* [What the task requires]
Exactly the lines starting at the line containing "of delight to" and ending at the line containing "will repeat these" are to be written out from the listing below, both included.
:::::
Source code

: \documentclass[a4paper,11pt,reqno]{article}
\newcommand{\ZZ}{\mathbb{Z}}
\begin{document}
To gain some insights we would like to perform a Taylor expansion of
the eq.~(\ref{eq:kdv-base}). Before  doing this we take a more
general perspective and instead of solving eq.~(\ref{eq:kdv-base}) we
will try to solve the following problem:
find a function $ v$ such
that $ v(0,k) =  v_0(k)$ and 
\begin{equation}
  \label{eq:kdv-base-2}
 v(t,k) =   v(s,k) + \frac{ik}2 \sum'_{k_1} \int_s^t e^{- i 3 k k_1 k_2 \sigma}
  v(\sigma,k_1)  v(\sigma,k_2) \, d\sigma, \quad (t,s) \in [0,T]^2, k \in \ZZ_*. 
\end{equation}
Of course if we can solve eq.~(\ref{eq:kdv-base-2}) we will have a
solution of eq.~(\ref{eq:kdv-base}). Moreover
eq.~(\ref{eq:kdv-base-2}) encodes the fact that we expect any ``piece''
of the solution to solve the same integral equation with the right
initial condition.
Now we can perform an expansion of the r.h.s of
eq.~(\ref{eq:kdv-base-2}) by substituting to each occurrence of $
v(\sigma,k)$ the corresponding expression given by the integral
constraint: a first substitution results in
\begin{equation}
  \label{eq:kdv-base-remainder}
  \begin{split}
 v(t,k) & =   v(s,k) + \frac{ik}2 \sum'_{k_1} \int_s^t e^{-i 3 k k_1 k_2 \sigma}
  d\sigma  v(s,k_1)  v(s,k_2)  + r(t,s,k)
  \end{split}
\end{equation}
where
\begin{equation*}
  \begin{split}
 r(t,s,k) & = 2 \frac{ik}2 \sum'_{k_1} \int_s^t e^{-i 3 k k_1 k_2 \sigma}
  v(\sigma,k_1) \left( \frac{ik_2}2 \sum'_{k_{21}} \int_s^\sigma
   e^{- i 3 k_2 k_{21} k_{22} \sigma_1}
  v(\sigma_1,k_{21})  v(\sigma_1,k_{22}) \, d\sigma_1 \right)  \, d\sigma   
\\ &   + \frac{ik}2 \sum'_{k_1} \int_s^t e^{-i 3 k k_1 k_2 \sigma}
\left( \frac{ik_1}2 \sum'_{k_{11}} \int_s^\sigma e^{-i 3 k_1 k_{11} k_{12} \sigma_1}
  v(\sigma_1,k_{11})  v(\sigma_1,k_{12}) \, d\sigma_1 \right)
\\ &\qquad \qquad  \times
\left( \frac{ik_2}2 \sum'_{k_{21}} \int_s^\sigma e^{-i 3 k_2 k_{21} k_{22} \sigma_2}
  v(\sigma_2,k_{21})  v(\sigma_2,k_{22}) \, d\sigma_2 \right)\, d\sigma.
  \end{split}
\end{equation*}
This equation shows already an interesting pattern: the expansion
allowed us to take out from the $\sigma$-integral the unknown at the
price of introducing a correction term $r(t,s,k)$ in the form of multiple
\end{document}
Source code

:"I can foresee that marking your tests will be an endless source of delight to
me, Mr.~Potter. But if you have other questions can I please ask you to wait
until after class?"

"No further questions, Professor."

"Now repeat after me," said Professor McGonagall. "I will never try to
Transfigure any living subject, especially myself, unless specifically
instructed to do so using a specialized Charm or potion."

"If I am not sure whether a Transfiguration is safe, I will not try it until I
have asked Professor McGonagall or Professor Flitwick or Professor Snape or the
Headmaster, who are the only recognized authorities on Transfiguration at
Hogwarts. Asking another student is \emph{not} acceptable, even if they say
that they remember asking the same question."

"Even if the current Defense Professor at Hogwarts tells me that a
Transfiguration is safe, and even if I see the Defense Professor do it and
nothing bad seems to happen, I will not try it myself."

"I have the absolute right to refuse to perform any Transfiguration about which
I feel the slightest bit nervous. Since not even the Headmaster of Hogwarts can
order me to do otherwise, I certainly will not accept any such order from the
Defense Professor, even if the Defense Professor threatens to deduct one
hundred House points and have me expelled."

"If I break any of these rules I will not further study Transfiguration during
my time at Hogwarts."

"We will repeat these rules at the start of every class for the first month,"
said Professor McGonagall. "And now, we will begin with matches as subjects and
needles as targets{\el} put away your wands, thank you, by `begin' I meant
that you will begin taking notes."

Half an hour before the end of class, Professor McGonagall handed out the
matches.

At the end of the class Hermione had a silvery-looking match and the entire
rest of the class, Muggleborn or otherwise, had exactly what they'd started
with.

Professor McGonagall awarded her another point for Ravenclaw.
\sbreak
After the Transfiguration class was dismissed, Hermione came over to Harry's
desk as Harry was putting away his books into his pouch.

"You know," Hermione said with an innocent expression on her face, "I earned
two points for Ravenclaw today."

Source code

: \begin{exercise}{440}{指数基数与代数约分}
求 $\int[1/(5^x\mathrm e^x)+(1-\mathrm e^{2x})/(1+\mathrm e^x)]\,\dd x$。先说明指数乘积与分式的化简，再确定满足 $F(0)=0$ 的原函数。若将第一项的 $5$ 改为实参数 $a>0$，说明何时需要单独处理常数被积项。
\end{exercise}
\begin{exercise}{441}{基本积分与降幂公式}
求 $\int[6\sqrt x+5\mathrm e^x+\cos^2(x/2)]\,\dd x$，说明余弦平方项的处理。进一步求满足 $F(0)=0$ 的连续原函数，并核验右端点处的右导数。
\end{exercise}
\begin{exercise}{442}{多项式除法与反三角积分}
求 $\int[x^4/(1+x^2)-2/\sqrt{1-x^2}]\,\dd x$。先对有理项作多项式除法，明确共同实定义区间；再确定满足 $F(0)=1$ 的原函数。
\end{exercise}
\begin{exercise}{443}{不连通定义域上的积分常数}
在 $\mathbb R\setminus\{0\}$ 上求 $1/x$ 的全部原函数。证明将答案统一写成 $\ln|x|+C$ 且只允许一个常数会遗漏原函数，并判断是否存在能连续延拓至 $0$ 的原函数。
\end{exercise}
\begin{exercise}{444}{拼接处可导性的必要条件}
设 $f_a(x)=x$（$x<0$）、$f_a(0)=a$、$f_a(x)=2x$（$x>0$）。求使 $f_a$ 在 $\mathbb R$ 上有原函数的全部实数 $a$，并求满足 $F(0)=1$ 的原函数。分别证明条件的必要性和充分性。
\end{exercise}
:::::
* [Written response]
:"I can foresee that marking your tests will be an endless source of delight to
me, Mr.~Potter. But if you have other questions can I please ask you to wait
until after class?"

"No further questions, Professor."

"Now repeat after me," said Professor McGonagall. "I will never try to
Transfigure any living subject, especially myself, unless specifically
instructed to do so using a specialized Charm or potion."

"If I am not sure whether a Transfiguration is safe, I will not try it until I
have asked Professor McGonagall or Professor Flitwick or Professor Snape or the
Headmaster, who are the only recognized authorities on Transfiguration at
Hogwarts. Asking another student is \emph{not} acceptable, even if they say
that they remember asking the same question."

"Even if the current Defense Professor at Hogwarts tells me that a
Transfiguration is safe, and even if I see the Defense Professor do it and
nothing bad seems to happen, I will not try it myself."

"I have the absolute right to refuse to perform any Transfiguration about which
I feel the slightest bit nervous. Since not even the Headmaster of Hogwarts can
order me to do otherwise, I certainly will not accept any such order from the
Defense Professor, even if the Defense Professor threatens to deduct one
hundred House points and have me expelled."

"If I break any of these rules I will not further study Transfiguration during
my time at Hogwarts."

"We will repeat these rules at the start of every class for the first month,"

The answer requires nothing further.